## Exercise goal
Copy exactly the lines of the records below, and only those lines, beginning with the line that contains "for session data" and ending with the line that contains "Supabase database operations".
═══ Data section
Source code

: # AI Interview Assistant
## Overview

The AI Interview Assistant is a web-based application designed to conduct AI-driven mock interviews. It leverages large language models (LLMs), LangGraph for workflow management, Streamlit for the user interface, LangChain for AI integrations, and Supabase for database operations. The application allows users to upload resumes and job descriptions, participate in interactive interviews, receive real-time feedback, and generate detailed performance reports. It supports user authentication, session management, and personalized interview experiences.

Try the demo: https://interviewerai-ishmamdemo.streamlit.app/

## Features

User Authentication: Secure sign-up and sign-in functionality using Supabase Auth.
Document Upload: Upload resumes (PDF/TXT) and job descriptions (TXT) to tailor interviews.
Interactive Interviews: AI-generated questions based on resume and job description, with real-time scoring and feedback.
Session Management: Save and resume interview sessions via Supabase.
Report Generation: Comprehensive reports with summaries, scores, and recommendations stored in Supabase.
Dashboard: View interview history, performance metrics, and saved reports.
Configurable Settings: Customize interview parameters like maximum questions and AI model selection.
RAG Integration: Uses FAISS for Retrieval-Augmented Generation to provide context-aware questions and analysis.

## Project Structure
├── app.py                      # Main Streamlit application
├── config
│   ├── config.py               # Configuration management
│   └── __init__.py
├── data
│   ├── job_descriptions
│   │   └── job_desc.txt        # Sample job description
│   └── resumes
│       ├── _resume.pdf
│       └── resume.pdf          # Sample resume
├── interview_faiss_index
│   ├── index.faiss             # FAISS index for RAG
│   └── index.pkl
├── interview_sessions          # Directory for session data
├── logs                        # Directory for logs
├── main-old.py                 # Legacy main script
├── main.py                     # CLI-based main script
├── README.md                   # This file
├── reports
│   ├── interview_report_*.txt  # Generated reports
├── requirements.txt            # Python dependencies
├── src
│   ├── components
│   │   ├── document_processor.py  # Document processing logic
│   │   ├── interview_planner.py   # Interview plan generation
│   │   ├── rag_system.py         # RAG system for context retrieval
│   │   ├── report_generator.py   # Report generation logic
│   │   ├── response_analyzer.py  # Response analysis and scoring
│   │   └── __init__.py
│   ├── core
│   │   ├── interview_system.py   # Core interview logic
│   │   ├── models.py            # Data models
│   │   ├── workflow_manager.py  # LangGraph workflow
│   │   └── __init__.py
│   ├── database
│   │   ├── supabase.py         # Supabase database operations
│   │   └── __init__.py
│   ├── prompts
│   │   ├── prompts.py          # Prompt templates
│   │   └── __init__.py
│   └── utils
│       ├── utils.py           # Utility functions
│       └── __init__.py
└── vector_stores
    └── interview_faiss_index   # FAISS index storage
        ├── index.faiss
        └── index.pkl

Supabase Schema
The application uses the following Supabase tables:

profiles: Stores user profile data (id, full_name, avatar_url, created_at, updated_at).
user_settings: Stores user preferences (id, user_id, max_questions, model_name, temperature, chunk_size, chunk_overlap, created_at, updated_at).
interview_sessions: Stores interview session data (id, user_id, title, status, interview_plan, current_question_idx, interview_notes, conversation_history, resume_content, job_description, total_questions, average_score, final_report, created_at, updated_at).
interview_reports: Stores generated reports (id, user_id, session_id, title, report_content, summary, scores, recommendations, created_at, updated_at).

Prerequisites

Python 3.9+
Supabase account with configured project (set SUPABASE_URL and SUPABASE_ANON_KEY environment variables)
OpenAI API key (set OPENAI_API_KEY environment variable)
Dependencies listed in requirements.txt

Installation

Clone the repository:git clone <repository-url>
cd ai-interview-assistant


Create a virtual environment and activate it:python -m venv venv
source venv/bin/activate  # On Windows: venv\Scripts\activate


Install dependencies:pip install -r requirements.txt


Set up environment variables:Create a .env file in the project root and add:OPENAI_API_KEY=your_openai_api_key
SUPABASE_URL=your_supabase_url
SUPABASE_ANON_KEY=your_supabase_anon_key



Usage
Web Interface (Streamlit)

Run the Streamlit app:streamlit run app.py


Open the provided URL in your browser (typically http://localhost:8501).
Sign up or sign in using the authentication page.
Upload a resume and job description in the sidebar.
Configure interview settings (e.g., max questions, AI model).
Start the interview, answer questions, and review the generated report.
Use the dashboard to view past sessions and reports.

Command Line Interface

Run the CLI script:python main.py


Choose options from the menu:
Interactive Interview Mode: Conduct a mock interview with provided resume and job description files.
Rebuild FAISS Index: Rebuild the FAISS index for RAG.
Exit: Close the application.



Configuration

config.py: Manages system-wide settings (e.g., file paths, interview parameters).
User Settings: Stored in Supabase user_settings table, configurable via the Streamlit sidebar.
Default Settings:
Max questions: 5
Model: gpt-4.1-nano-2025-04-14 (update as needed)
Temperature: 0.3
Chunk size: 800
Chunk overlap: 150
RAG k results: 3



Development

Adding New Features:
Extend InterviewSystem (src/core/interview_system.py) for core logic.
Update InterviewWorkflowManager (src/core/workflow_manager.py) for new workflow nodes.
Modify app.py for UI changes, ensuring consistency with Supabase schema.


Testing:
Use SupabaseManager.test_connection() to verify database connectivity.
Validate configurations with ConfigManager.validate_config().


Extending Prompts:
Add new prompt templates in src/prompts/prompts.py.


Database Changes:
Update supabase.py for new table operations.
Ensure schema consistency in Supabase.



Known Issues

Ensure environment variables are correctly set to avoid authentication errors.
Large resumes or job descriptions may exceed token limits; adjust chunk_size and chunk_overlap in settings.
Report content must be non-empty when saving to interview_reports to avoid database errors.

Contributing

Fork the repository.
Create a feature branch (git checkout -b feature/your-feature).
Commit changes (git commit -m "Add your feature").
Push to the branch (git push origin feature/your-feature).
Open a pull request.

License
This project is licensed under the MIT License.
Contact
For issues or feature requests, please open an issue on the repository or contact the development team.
══════
## Task answer
├── interview_sessions          # Directory for session data
├── logs                        # Directory for logs
├── main-old.py                 # Legacy main script
├── main.py                     # CLI-based main script
├── README.md                   # This file
├── reports
│   ├── interview_report_*.txt  # Generated reports
├── requirements.txt            # Python dependencies
├── src
│   ├── components
│   │   ├── document_processor.py  # Document processing logic
│   │   ├── interview_planner.py   # Interview plan generation
│   │   ├── rag_system.py         # RAG system for context retrieval
│   │   ├── report_generator.py   # Report generation logic
│   │   ├── response_analyzer.py  # Response analysis and scoring
│   │   └── __init__.py
│   ├── core
│   │   ├── interview_system.py   # Core interview logic
│   │   ├── models.py            # Data models
│   │   ├── workflow_manager.py  # LangGraph workflow
│   │   └── __init__.py
│   ├── database
│   │   ├── supabase.py         # Supabase database operations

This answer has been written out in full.